Are you in the market to buy low priced distressed properties? There are some things you should know about buying foreclosures in Nationwide.
Kinds of Foreclosures
First of all, it is important to understand that foreclosure is a process. The first step is called pre-foreclosure. This means that the property is in default and the bank may or may not foreclose on the property. The second step is a short sale. This is where the owner is trying to sell the property before the bank forecloses, but the market value is a little short of their balance due on the loan. Depending on the bank, they may or may not accept offers less than the balance due at this point. If the owner can get the bank to short sell, it is much better for their credit. The third step is the foreclosure auction. This is when the bank is trying to get the most money for the property in a short amount of time. The fourth step is an REO, which stands for real estate owned.

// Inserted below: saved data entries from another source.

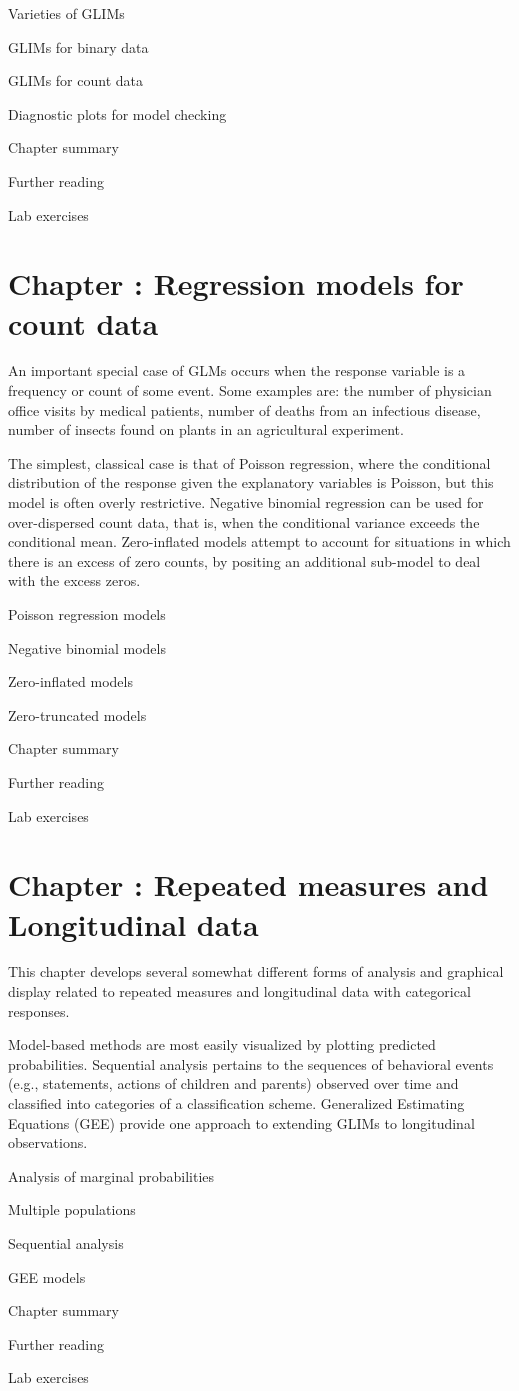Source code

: \documentclass{article}
\newcommand{\Chapter}[1]{\section{Chapter \thesection: #1}}
\newcommand{\Section}[1]{\item #1}
\begin{document}
\begin{enumerate*}
	\item Varieties of GLIMs
	\item GLIMs for binary data
	\item GLIMs for count data
	\item Diagnostic plots for model checking
  \Section{Chapter summary}
  \Section{Further reading}
  \Section{Lab exercises}
\end{enumerate*}

\Chapter{Regression models for count data}\label{ch:count}

An important special case of GLMs occurs when the response variable is a frequency
or count of some event. Some examples are: the number of physician office visits by medical
patients, number of deaths from an infectious disease, number of insects found on plants
in an agricultural experiment.

The simplest, classical case is that of Poisson regression,
where the conditional distribution of the response given the explanatory variables
is Poisson, but this model is often overly restrictive.
Negative binomial regression can be used for over-dispersed count data,
that is, when the conditional variance exceeds the conditional mean.
Zero-inflated models attempt to account for situations in which there is an
excess of zero counts, by positing an additional sub-model to deal with the excess zeros.

\begin{enumerate*}
	\item Poisson regression models
	\item Negative binomial models
	\item Zero-inflated models
	\item Zero-truncated models
  \Section{Chapter summary}
  \Section{Further reading}
  \Section{Lab exercises}
\end{enumerate*}


\Chapter{Repeated measures and Longitudinal data}\label{ch:repmes}

This chapter develops several somewhat different forms of analysis and graphical display
related to repeated measures and longitudinal data with categorical responses.

Model-based methods are most easily
visualized by plotting predicted probabilities.
Sequential analysis pertains to the sequences of behavioral events
(e.g., statements, actions of children and parents)
observed over time and classified into categories of a classification
scheme.
Generalized Estimating Equations (GEE) provide one approach to
extending GLIMs to longitudinal observations.
\begin{enumerate*}
	\item Analysis of marginal probabilities
	\item Multiple populations
	\item Sequential analysis
	\item GEE models
  \Section{Chapter summary}
  \Section{Further reading}
  \Section{Lab exercises}
\end{enumerate*}
\end{document}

If the property does not sell at auction, the bank then repossesses the property and places it on the market for sale.
Highest and Best
You may have to make a higher bid if other foreclosures are selling fast. This means other people are buying up foreclosures quickly, and if you really want to get in on this action, you may have to start off with an offer that is close to, or at asking price. If there are multiple offers, you may have to offer higher than asking price and try to keep the contract contingencies to a minimum if you really want that foreclosure. Remember, location and amenities matter, other foreclosures may be selling quickly if they’re in a great spot.
Prepare Yourself for “As-Is”
In most cases, the seller of a foreclosure is a bank, so there is not a traditional seller to make repairs before closing. The bank will not likely fix anything wrong with the home. They are selling it to try to make as much money back on their investment as possible. Make sure you include an inspection contingency so you can hire an inspector if you are making an offer on a foreclosure, that way you will know exactly what you are getting into if the bank accepts your offer.
Funding Your Foreclosure
Most buyers purchase foreclosures in Nationwide with cash because of their frequently “below market” sales price. Cash is also the easiest and fastest closing, so banks often prefer cash buyers. There are a handful of banks that will provide financing for this purchase. They will require an appraisal of the property and this takes time, so if you are up against cash offers, make sure your offer is a competitive one. If the foreclosure doesn’t appraise as high as your offer, you will have to make up the difference.
Buying foreclosures in Nationwide may come with additional costs above and beyond the purchase price and closing costs. If the owner couldn’t make the mortgage payment, you can probably assume he or she did not pay the real estate property taxes or homeowners association fees if the foreclosure is in a community. You might also become responsible for any utility bills, home equity lines of credit, or other liens on the property. Make sure the title company takes these factors into account when preparing the title commitment.
You will also have to take into consideration the additional cost of making the necessary repairs or cleaning when you buy a foreclosure. There is no cleanup requirement when these properties are seized, and the previous owners might be a little upset about the bank foreclosing on them and take it out on the property. Repairs to the home might also increase the assessed value and raise the taxes.